Convergence of (Stochastic) Gradient Descent

Thu Feb 6, 2020 · 1857 words · 10 min

Stochastic gradient descent is the fundamental work horse of deep learning. Therefore it's worth taking a deeper look at at various provable properties of gradient descent algorithms.

Preliminary Definitions

Let a function $f: \mathbf{R}^n \rightarrow \mathbf{R}$ be $L$-Lipschitz with respect to an arbitrary metric (we'll be using norm) if $$||f(x) - f(y)||_2 \le L||x-y||_2 $$ Let the function be convex if $$f(\lambda x + (1 − \lambda)y) ≤ \lambda f(x) + (1 − \lambda)f(y)$$ for any $x,y \in \mathbf{R}$ and $0\le \lambda \le 1$.

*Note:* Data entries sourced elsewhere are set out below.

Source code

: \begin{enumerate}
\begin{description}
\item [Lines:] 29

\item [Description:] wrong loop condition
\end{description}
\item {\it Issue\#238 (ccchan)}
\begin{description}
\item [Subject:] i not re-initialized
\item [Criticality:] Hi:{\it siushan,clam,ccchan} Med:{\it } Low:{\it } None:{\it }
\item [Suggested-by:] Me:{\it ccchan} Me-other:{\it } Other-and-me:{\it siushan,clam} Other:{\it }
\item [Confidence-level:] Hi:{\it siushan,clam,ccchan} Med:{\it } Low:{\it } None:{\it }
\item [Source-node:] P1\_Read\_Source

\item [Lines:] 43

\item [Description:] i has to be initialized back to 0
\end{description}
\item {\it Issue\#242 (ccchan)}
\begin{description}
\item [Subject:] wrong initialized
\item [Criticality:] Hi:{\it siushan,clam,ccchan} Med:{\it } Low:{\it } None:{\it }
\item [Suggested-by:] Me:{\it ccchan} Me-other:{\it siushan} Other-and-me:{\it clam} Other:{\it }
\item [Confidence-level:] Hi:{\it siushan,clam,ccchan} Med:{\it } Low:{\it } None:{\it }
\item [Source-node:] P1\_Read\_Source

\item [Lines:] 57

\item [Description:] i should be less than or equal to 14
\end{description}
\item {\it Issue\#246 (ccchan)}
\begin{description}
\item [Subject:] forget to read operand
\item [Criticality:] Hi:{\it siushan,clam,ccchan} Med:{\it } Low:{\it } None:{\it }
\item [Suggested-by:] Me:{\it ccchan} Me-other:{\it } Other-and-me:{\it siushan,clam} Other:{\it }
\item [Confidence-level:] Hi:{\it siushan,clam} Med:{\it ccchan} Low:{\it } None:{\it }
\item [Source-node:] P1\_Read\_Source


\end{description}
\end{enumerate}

Analysis of Full Gradient Descent

Gradient Descent

Gradient descent is recursively defined by $x_{i+1} = x_i - \alpha \nabla f(x_i)$. $f(x_i)$ is the loss function over all the data for the model parameters $x_i$. In other words $f(x_i)=\frac{1}{n} \sum_{j=0}^n \nabla_j f(x_i)$. Furthermore let us define the global minimizer $x^* = \argmin_{x} f(x)$.

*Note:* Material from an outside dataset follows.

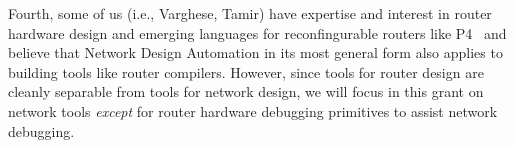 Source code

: Fourth, some of us (i.e., Varghese, Tamir) have expertise and interest in router
hardware design and emerging languages for reconfingurable routers like P4~\cite{P4} and believe that Network Design Automation in its most general form also applies to building tools like router compilers.  However, since tools for router design are cleanly separable from tools for network design, we will focus in this grant on
network tools {\em except} for router hardware debugging primitives to
assist network debugging.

Lemma 1: Convex and Lipschitz Gradient Inequality

Given a function $f: \mathbf{R}^d \rightarrow \mathbf{R}$ which is convex, and whose gradient is $L$-Lipschitz ($|\nabla f(x) - \nabla f(y)|_2 \leq L |x-y|_2$). $$f(y) \leq f(x) + \langle\nabla f(x), y-x\rangle + \frac{L}{2} |x-y|_2^2$$

Proof:

Let us define a new function $g(\epsilon) = f(x + \epsilon(y-x))$. Using the fundamental theorem of calculus we know $$g(1) = g(0) + \int_0^1 \nabla g(\epsilon) d\epsilon $$ Rewriting in terms of $f$ and taking derivative we get:

$\small \begin{aligned} f(y) &= f(x) + \int_0^1 \nabla \langle f(x + \epsilon(y-x)), y-x \rangle d\epsilon \\ &=f(x) + \langle \nabla f(x), y-x \rangle + \int_0^1 \nabla \langle f(x + \epsilon(y-x)) - \nabla f(x), y-x \rangle d\epsilon && \text{Add and subtract } \nabla f(x) \text{ term} \\ &\le f(x) + \langle \nabla f(x), y-x \rangle + \int_0^1 \nabla |f(x + \epsilon(y-x)) - \nabla f(x)|_2 |y-x|_2 d\epsilon && \text{Cauchy–Schwarz inequality} \\ &\le f(x) + \langle \nabla f(x), y-x \rangle + \int_0^1 L|\epsilon(y-x)|_2 |y-x|_2 d\epsilon && \text{Lipschitz} \\ &= f(x) + \langle\nabla f(x), y-x\rangle + \frac{L}{2} |x-y|_2^2 && \text{Evaluate Integral} \end{aligned}$

Theorem 1: Convergence of Gradient Descent (1)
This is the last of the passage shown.